A case report of high-grade astroblastoma in a young adult

Sagar Bhalerao 1,1,*, Rajnish Nagarkar 2,2, Aditya Adhav 2,2
PMCID: PMC6499014  PMID: 30813777

Abstract

Astroblastoma is an uncommon neuroepithelial primary tumor of the brain which is of uncertain origin. We present a case of high-grade astroblastoma in an 18-year-old female with a severe headache, loss of appetite, vomiting and generalized weakness. The patient had undergone a right frontoparietal craniotomy. Large subfalcine meningioma was excised. The lesion was suspected to be a meningioma. Primary radiological investigation revealed a 6.8 cm × 5.8 cm × 5.4 cm lesion. Although the radiological and intraoperative findings were of an extra-axial tumor, the histology and immunophenotype was of an astroblastoma. The patient was treated with cyclophosphamide, cisplatin and etoposide chemotherapy regimen. The patient was later treated with bi-weekly bevacizumab. The patient had improved symptomatically post-chemotherapy. However, there was no significant difference in lesion size. The patient died after 2 weeks. The prognosis of patients with astroblastoma is extremely poor as observed in our case.

Keywords: : astroblastoma, brain neoplasm, brain tumor, magentic resonance imaging


Astroblastoma is an uncommon neuroepithelial primary tumor of the brain which is of uncertain origin. Astroblastoma is commonly observed in the cerebral hemisphere of children and young adults. As per current evidence, the incidence of astroblastoma ranges between 0.45 and 2.8 percent among all neuroglial tumors [1]. The diagnosis of astroblastoma is challenging as it is rarely encountered in clinical practice. The histopathologic and radiological appearances often resemble other glial neoplasms [1]. Astroblastomas are solid, peripheral and large brain tumors. Common clinical symptoms include a headache, vomiting, nausea, seizures and decay in consciousness levels [2]. Although astroblastomas are considered as pediatric tumors, there are several cases observed in young adults as well as older patients. The tumor is commonly observed in the frontoparietal hemispheres. Some of the other locations include the cerebellum, brainstem, intraventricular and hypothalamus. Astroblastomas are uncommon tumors of the central nervous system, wherein their classification, diagnosis, histogenesis and management are still disputed [3]. The World Health Organization (WHO) had previously not classified astroblastoma due to the absence of sufficient clinicopathological data. However, the most recent update labels astroblastoma as a high-grade (Grade 4) neuroepithelial tumor with unknown origin [3]. Radical surgical resection can be considered as the treatment of choice in such cases. In the case of high-grade lesions, radiotherapy may play a key adjuvant role. The role of chemotherapy for astroblastoma remains unclear [4]. We present a case of high-grade astroblastoma in an 18-year-old female.

Case report

An 18-year-old female patient reports to the clinic with a severe headache, loss of appetite, vomiting and generalized weakness for 15 days. The patient had undergone a right frontoparietal craniotomy. Large subfalcine meningioma was excised. The lesion was suspected to be a meningioma. A histopathological correlation was awaited.

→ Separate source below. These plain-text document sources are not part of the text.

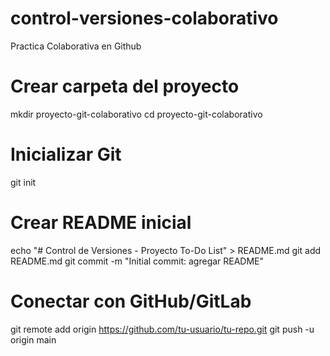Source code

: # control-versiones-colaborativo
Practica Colaborativa en Github
# Crear carpeta del proyecto
mkdir proyecto-git-colaborativo
cd proyecto-git-colaborativo

# Inicializar Git
git init

# Crear README inicial
echo "# Control de Versiones - Proyecto To-Do List" > README.md
git add README.md
git commit -m "Initial commit: agregar README"

# Conectar con GitHub/GitLab
git remote add origin https://github.com/tu-usuario/tu-repo.git
git push -u origin main

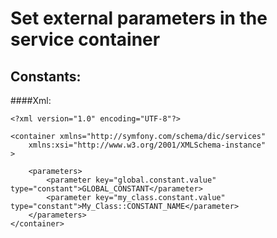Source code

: Set external parameters in the service container
================================================

Constants:
----------

####Xml:

    <?xml version="1.0" encoding="UTF-8"?>

    <container xmlns="http://symfony.com/schema/dic/services"
        xmlns:xsi="http://www.w3.org/2001/XMLSchema-instance"
    >

        <parameters>
            <parameter key="global.constant.value" type="constant">GLOBAL_CONSTANT</parameter>
            <parameter key="my_class.constant.value" type="constant">My_Class::CONSTANT_NAME</parameter>
        </parameters>
    </container>
    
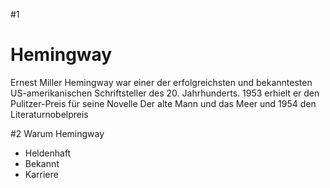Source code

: #1
# Hemingway

Ernest Miller Hemingway war einer der erfolgreichsten und bekanntesten US-amerikanischen Schriftsteller des 20. Jahrhunderts. 1953 erhielt er den Pulitzer-Preis für seine Novelle Der alte Mann und das Meer und 1954 den Literaturnobelpreis

#2 Warum Hemingway

* Heldenhaft
* Bekannt
* Karriere

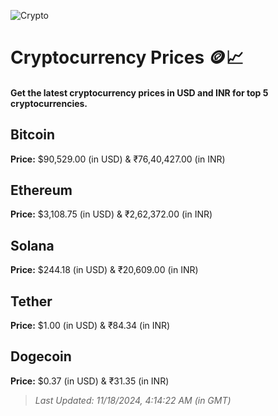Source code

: 
![Crypto](https://www.techguide.com.au/wp-content/uploads/2020/11/crypto3.jpeg)

# Cryptocurrency Prices 🪙📈

#### Get the latest cryptocurrency prices in USD and INR for top 5 cryptocurrencies.

## Bitcoin

**Price:** $90,529.00 (in USD) & ₹76,40,427.00 (in INR)

## Ethereum

**Price:** $3,108.75 (in USD) & ₹2,62,372.00 (in INR)

## Solana

**Price:** $244.18 (in USD) & ₹20,609.00 (in INR)

## Tether

**Price:** $1.00 (in USD) & ₹84.34 (in INR)

## Dogecoin

**Price:** $0.37 (in USD) & ₹31.35 (in INR)

> _Last Updated: 11/18/2024, 4:14:22 AM (in GMT)_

A follow-up magnetic resonance imaging (MRI) was carried out after 5 months. Noncontrast MRI of the brain was performed with 5-mm-thick T1W, T2W, fluid-attenuated inversion recovery (FLAIR), 5-mm-thick T2W coronal images and 5-mm-thick T1W sagittal images. MRI contrast was performed. MR spectroscopy and perfusion was also performed.

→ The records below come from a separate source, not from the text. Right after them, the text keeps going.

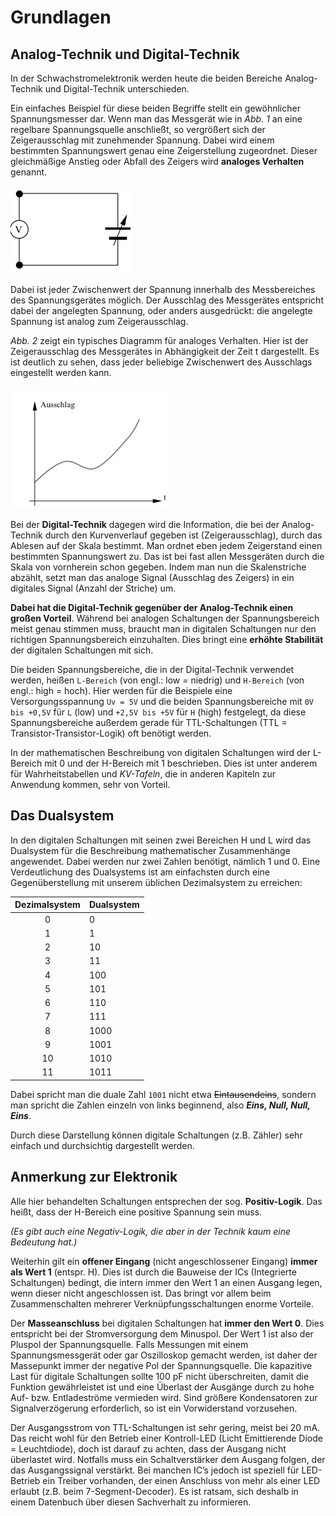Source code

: # Grundlagen
## Analog-Technik und Digital-Technik

In der Schwachstromelektronik werden heute die beiden Bereiche 
Analog-Technik und Digital-Technik unterschieden.


Ein einfaches Beispiel für diese beiden Begriffe stellt ein 
gewöhnlicher Spannungsmesser dar. Wenn man das Messgerät wie in 
*Abb. 1* an eine regelbare Spannungsquelle anschließt, so vergrößert 
sich der Zeigerausschlag mit zunehmender Spannung. Dabei wird einem 
bestimmten Spannungswert genau eine Zeigerstellung zugeordnet. Dieser 
gleichmäßige Anstieg oder Abfall des Zeigers wird **analoges Verhalten**
genannt.


![Local Image](image01.png)

Dabei ist jeder Zwischenwert der Spannung innerhalb des Messbereiches 
des Spannungsgerätes möglich. Der Ausschlag des Messgerätes entspricht
dabei der angelegten Spannung, oder anders ausgedrückt: die angelegte 
Spannung ist analog zum Zeigerausschlag.


*Abb. 2* zeigt ein typisches Diagramm für analoges Verhalten. Hier ist 
der Zeigerausschlag des Messgerätes in Abhängigkeit der Zeit t 
dargestellt. Es ist deutlich zu sehen, dass jeder beliebige 
Zwischenwert des Ausschlags eingestellt werden kann.

![Local Image](image02.png)



Bei der **Digital-Technik** dagegen wird die Information, die bei der 
Analog-Technik durch den Kurvenverlauf gegeben ist (Zeigerausschlag), 
durch das Ablesen auf der Skala bestimmt. Man ordnet eben jedem 
Zeigerstand einen bestimmten Spannungswert zu. Das ist bei fast allen 
Messgeräten durch die Skala von vornherein schon gegeben. Indem man 
nun die Skalenstriche abzählt, setzt man das analoge Signal 
(Ausschlag des Zeigers) in ein digitales Signal (Anzahl der Striche) 
um. 


**Dabei hat die Digital-Technik gegenüber der Analog-Technik einen großen 
Vorteil**. Während bei analogen Schaltungen der Spannungsbereich meist 
genau stimmen muss, braucht man in digitalen Schaltungen nur den 
richtigen Spannungsbereich einzuhalten. Dies bringt eine **erhöhte 
Stabilität** der digitalen Schaltungen mit sich.

Die beiden Spannungsbereiche, die in der Digital-Technik verwendet 
werden, heißen `L-Bereich` (von engl.: low = niedrig) und `H-Bereich` 
(von engl.: high = hoch). Hier werden für die Beispiele eine 
Versorgungsspannung `Uv = 5V` und die beiden Spannungsbereiche mit 
`0V bis +0,5V` für `L` (low) und `+2,5V bis +5V` für `H` (high) festgelegt, 
da diese Spannungsbereiche außerdem gerade für TTL-Schaltungen 
(TTL = Transistor-Transistor-Logik) oft benötigt werden.

In der mathematischen Beschreibung von digitalen Schaltungen wird der 
L-Bereich mit 0 und der H-Bereich mit 1 beschrieben. Dies ist unter 
anderem für Wahrheitstabellen und *KV-Tafeln*, die in anderen Kapiteln 
zur Anwendung kommen, sehr von Vorteil.


## Das Dualsystem

In den digitalen Schaltungen mit seinen zwei Bereichen H und L wird
das Dualsystem für die Beschreibung mathematischer Zusammenhänge
angewendet. Dabei werden nur zwei Zahlen benötigt, nämlich 1 und 0.
Eine Verdeutlichung des Dualsystems ist am einfachsten durch eine
Gegenüberstellung mit unserem üblichen Dezimalsystem zu erreichen:

| Dezimalsystem	   |    Dualsystem  |
|:------------------:|:----------------|
|	0              |   0
|	1              |   1
|	2              |   10
|	3              |   11
|	4              |   100
|	5              |   101
|	6              |   110
|	7              |   111
|	8              |   1000
|	9              |   1001
|	10              |  1010
|	11              |  1011


Dabei spricht man die duale Zahl `1001` nicht etwa <del>Eintausendeins</del>,
sondern man spricht die Zahlen einzeln von links beginnend,
also ***Eins, Null, Null, Eins***.

Durch diese Darstellung können digitale Schaltungen (z.B. Zähler)
sehr einfach und durchsichtig dargestellt werden.


## Anmerkung zur Elektronik

Alle hier behandelten Schaltungen entsprechen der sog. **Positiv-Logik**.
Das heißt, dass der H-Bereich eine positive Spannung sein muss.

*(Es gibt auch eine Negativ-Logik, die aber in der Technik kaum eine
Bedeutung hat.)*


Weiterhin gilt ein **offener Eingang** (nicht angeschlossener Eingang)
**immer als Wert 1** (entspr. H). Dies ist durch die Bauweise der ICs
(Integrierte Schaltungen) bedingt, die intern immer den Wert 1 an
einen Ausgang legen, wenn dieser nicht angeschlossen ist. Das bringt
vor allem beim Zusammenschalten mehrerer Verknüpfungsschaltungen
enorme Vorteile.


Der **Masseanschluss** bei digitalen Schaltungen hat **immer den Wert 0**.
Dies entspricht bei der Stromversorgung dem Minuspol. Der Wert 1 ist
also der Pluspol der Spannungsquelle. Falls Messungen mit einem
Spannungsmessgerät oder gar Oszilloskop gemacht werden, ist daher
der Massepunkt immer der negative Pol der Spannungsquelle. Die
kapazitive Last für digitale Schaltungen sollte 100 pF nicht
überschreiten, damit die Funktion gewährleistet ist und eine
Überlast der Ausgänge durch zu hohe Auf- bzw. Entladeströme
vermieden wird. Sind größere Kondensatoren zur Signalverzögerung
erforderlich, so ist ein Vorwiderstand vorzusehen.



Der Ausgangsstrom von TTL-Schaltungen ist sehr gering, meist bei 20 mA.
Das reicht wohl für den Betrieb einer Kontroll-LED (Licht Emittierende
Diode = Leuchtdiode), doch ist darauf zu achten, dass der Ausgang
nicht überlastet wird. Notfalls muss ein Schaltverstärker dem Ausgang
folgen, der das Ausgangssignal verstärkt. Bei manchen IC’s jedoch ist
speziell für LED-Betrieb ein Treiber vorhanden, der einen Anschluss
von mehr als einer LED erlaubt (z.B. beim 7-Segment-Decoder). Es ist
ratsam, sich deshalb in einem Datenbuch über diesen Sachverhalt zu
informieren.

As per the radiological findings, a large, well-defined, irregular and heterogeneously enhancing mass lesion involving the cortical and subcortical region was observed (Figure 1A). The lesion extended from the left frontoparietal region with a few petechial hemorrhages within the contrast-enhancing areas. The lesion appeared hypointense to gray matter on T1, hyperintense on T2W and FLAIR images (Figure 1B & C). On T1C contrast images, the lesion appeared to have heterogeneous contrast enhancement. A cystic area measuring 19 × 15 mm was observed adjacent to the lesion.

Figure 1. . Radiological findings.

Figure 1. 

(A)A large, well-defined, irregular and heterogeneously enhancing mass lesion involving the cortical and subcortical region was observed. The lesion was 6.8 cm × 5.8 cm × 5.4 cm in size. (B)A marked perilesional white matter edema in the left frontal region and the left frontotemporal region was observed.(C) It appears hyperintensive on T2W and FLAIR images.

The lesion was 6.8 cm × 5.8 cm × 5.4 cm in size (Figure 1A). A marked perilesional white matter edema in the left frontal region and the left frontotemporal region was observed. It appears hyperintensive on T2W and FLAIR images and shows restricted water motion of diffusion-weighted (DW) images. It has marked signal intensity on ADC images which favors vasogenic edema. A hyperenhancing well-defined lesion measuring 15 × 12 mm was also observed in the right centrum semiovale.

The gradient echo images show that there are a few petechial hemorrhages within the contrast-enhancing areas. Bordering these petechial hemorrhages are areas of solid tissue that demonstrate relatively restricted diffusivity compared with the normal white matter.

The moderate mass effect was observed over the left lateral ventricle and a midline shift of 23 mm was noted.

MR perfusion-derived relative cerebral blood volume (rCBV) maps demonstrate heterogeneous perfusion abnormalities. The solid contrast enhancing tissue shows relatively higher normalized rCBV ratios in comparison with white matter, while the nonenhancing T2 hyperintense tissue and other areas demonstrate relatively lower normalized rCBV ratios. The maximum normalized rCBV ratio calculated by placing multiple regions of interest measure up to 1.52.

There was a marked increase in the choline:creatinine (Cho/Cr) and choline:N-acetyl aspartate (Cho/NAA) ratios while a marked decrease in Cho/Cr and Cho/NAA ratio was observed. Abnormal metabolites were observed in the bed that include lipids and lactate. In addition, a small dural-based hyperenhnaicng lesion measuring 6 mm in the right inferior frontal region was observed. It resembled small meningioma. Rest of the ventricles and basal cisterns appear normal. Rest of the cerebral sulci are unremarkable. Visualized major intracranial arteries at the skull base show normal flow voids.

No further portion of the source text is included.